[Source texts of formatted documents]
= = = = =
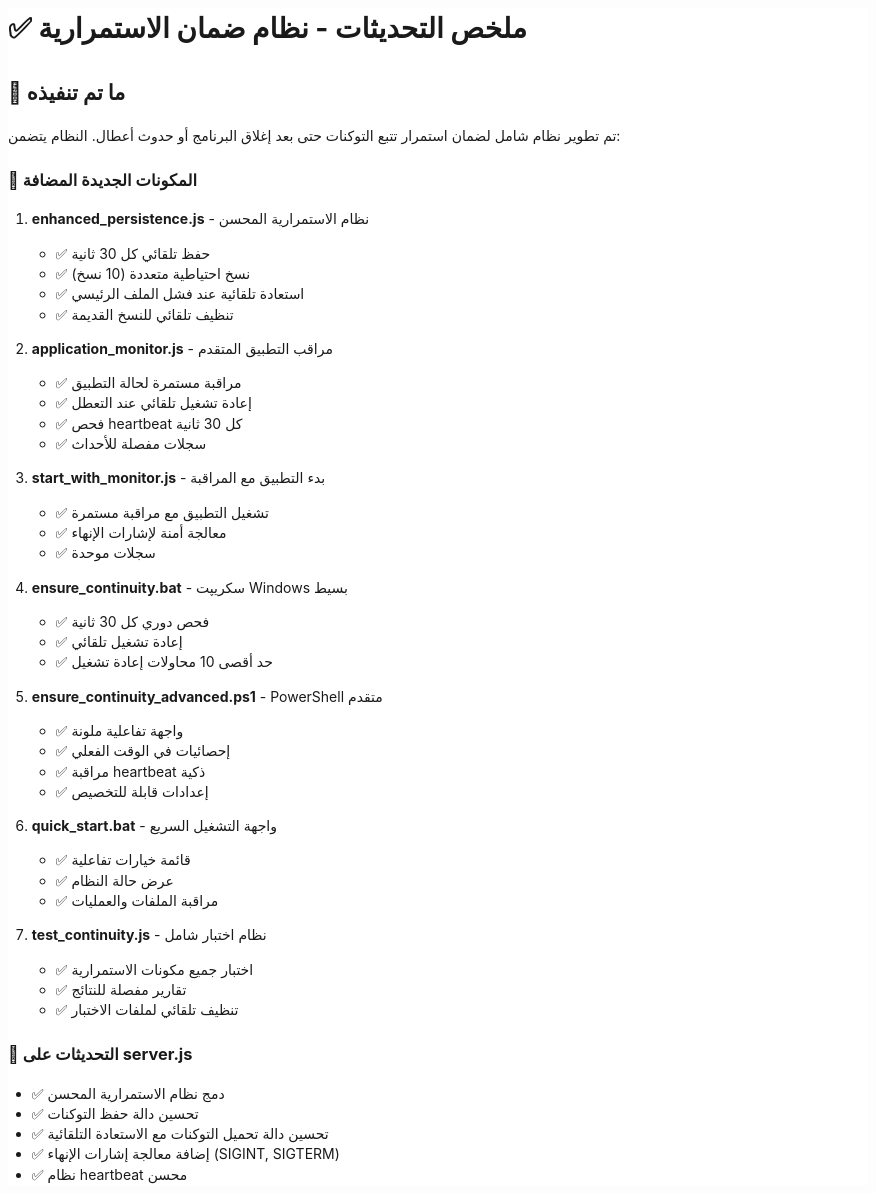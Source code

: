 # ✅ ملخص التحديثات - نظام ضمان الاستمرارية

## 🎯 ما تم تنفيذه

تم تطوير نظام شامل لضمان استمرار تتبع التوكنات حتى بعد إغلاق البرنامج أو حدوث أعطال. النظام يتضمن:

### 🔧 المكونات الجديدة المضافة

1. **enhanced_persistence.js** - نظام الاستمرارية المحسن
   - ✅ حفظ تلقائي كل 30 ثانية
   - ✅ نسخ احتياطية متعددة (10 نسخ)
   - ✅ استعادة تلقائية عند فشل الملف الرئيسي
   - ✅ تنظيف تلقائي للنسخ القديمة

2. **application_monitor.js** - مراقب التطبيق المتقدم
   - ✅ مراقبة مستمرة لحالة التطبيق
   - ✅ إعادة تشغيل تلقائي عند التعطل
   - ✅ فحص heartbeat كل 30 ثانية
   - ✅ سجلات مفصلة للأحداث

3. **start_with_monitor.js** - بدء التطبيق مع المراقبة
   - ✅ تشغيل التطبيق مع مراقبة مستمرة
   - ✅ معالجة أمنة لإشارات الإنهاء
   - ✅ سجلات موحدة

4. **ensure_continuity.bat** - سكريپت Windows بسيط
   - ✅ فحص دوري كل 30 ثانية
   - ✅ إعادة تشغيل تلقائي
   - ✅ حد أقصى 10 محاولات إعادة تشغيل

5. **ensure_continuity_advanced.ps1** - PowerShell متقدم
   - ✅ واجهة تفاعلية ملونة
   - ✅ إحصائيات في الوقت الفعلي
   - ✅ مراقبة heartbeat ذكية
   - ✅ إعدادات قابلة للتخصيص

6. **quick_start.bat** - واجهة التشغيل السريع
   - ✅ قائمة خيارات تفاعلية
   - ✅ عرض حالة النظام
   - ✅ مراقبة الملفات والعمليات

7. **test_continuity.js** - نظام اختبار شامل
   - ✅ اختبار جميع مكونات الاستمرارية
   - ✅ تقارير مفصلة للنتائج
   - ✅ تنظيف تلقائي لملفات الاختبار

### 🔄 التحديثات على server.js

- ✅ دمج نظام الاستمرارية المحسن
- ✅ تحسين دالة حفظ التوكنات
- ✅ تحسين دالة تحميل التوكنات مع الاستعادة التلقائية
- ✅ إضافة معالجة إشارات الإنهاء (SIGINT, SIGTERM)
- ✅ نظام heartbeat محسن

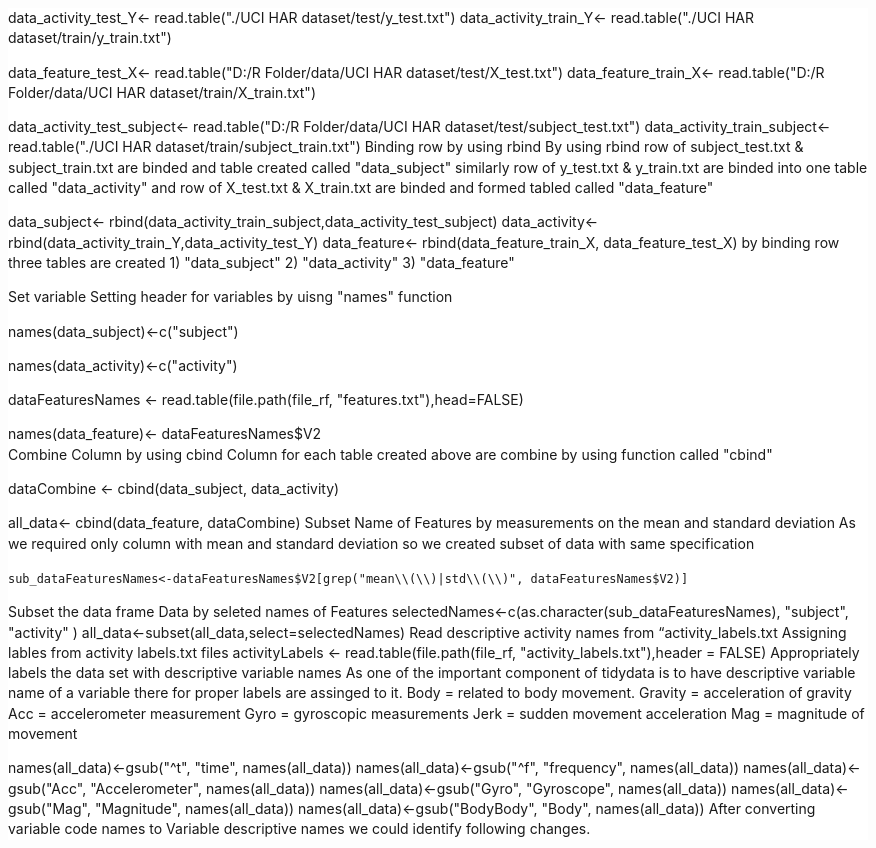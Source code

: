   data_activity_test_Y<- read.table("./UCI HAR dataset/test/y_test.txt")
  data_activity_train_Y<- read.table("./UCI HAR dataset/train/y_train.txt")

  data_feature_test_X<- read.table("D:/R Folder/data/UCI HAR dataset/test/X_test.txt")
  data_feature_train_X<- read.table("D:/R Folder/data/UCI HAR dataset/train/X_train.txt")

  data_activity_test_subject<- read.table("D:/R Folder/data/UCI HAR dataset/test/subject_test.txt")
  data_activity_train_subject<- read.table("./UCI HAR dataset/train/subject_train.txt")
Binding row by using rbind
By using rbind row of subject_test.txt & subject_train.txt are binded and table created called "data_subject" similarly row of y_test.txt & y_train.txt are binded into one table called "data_activity" and row of X_test.txt & X_train.txt are binded and formed tabled called "data_feature"

data_subject<- rbind(data_activity_train_subject,data_activity_test_subject)
data_activity<- rbind(data_activity_train_Y,data_activity_test_Y)
data_feature<- rbind(data_feature_train_X, data_feature_test_X)
by binding row three tables are created 1) "data_subject" 2) "data_activity" 3) "data_feature"

Set variable
Setting header for variables by uisng "names" function

   names(data_subject)<-c("subject")

   names(data_activity)<-c("activity")

   dataFeaturesNames <- read.table(file.path(file_rf, "features.txt"),head=FALSE)

   names(data_feature)<- dataFeaturesNames$V2  
Combine Column by using cbind
Column for each table created above are combine by using function called "cbind"

  dataCombine <- cbind(data_subject, data_activity)

  all_data<- cbind(data_feature, dataCombine)
Subset Name of Features by measurements on the mean and standard deviation
As we required only column with mean and standard deviation so we created subset of data with same specification

    sub_dataFeaturesNames<-dataFeaturesNames$V2[grep("mean\\(\\)|std\\(\\)", dataFeaturesNames$V2)]
Subset the data frame Data by seleted names of Features
   selectedNames<-c(as.character(sub_dataFeaturesNames), "subject", "activity" )
   all_data<-subset(all_data,select=selectedNames)
Read descriptive activity names from “activity_labels.txt
    Assigning  lables from activity labels.txt files
    activityLabels <- read.table(file.path(file_rf, "activity_labels.txt"),header = FALSE)
Appropriately labels the data set with descriptive variable names
As one of the important component of tidydata is to have descriptive variable name of a variable there for proper labels are assinged to it. Body = related to body movement. Gravity = acceleration of gravity Acc = accelerometer measurement Gyro = gyroscopic measurements Jerk = sudden movement acceleration Mag = magnitude of movement

  names(all_data)<-gsub("^t", "time", names(all_data))
  names(all_data)<-gsub("^f", "frequency", names(all_data))
  names(all_data)<-gsub("Acc", "Accelerometer", names(all_data))
  names(all_data)<-gsub("Gyro", "Gyroscope", names(all_data))
  names(all_data)<-gsub("Mag", "Magnitude", names(all_data))
  names(all_data)<-gsub("BodyBody", "Body", names(all_data))
After converting variable code names to Variable descriptive names we could identify following changes.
= = = = =
Extract every line from the records above that contains the word "Folder".

  data_feature_test_X<- read.table("D:/R Folder/data/UCI HAR dataset/test/X_test.txt")
  data_feature_train_X<- read.table("D:/R Folder/data/UCI HAR dataset/train/X_train.txt")
  data_activity_test_subject<- read.table("D:/R Folder/data/UCI HAR dataset/test/subject_test.txt")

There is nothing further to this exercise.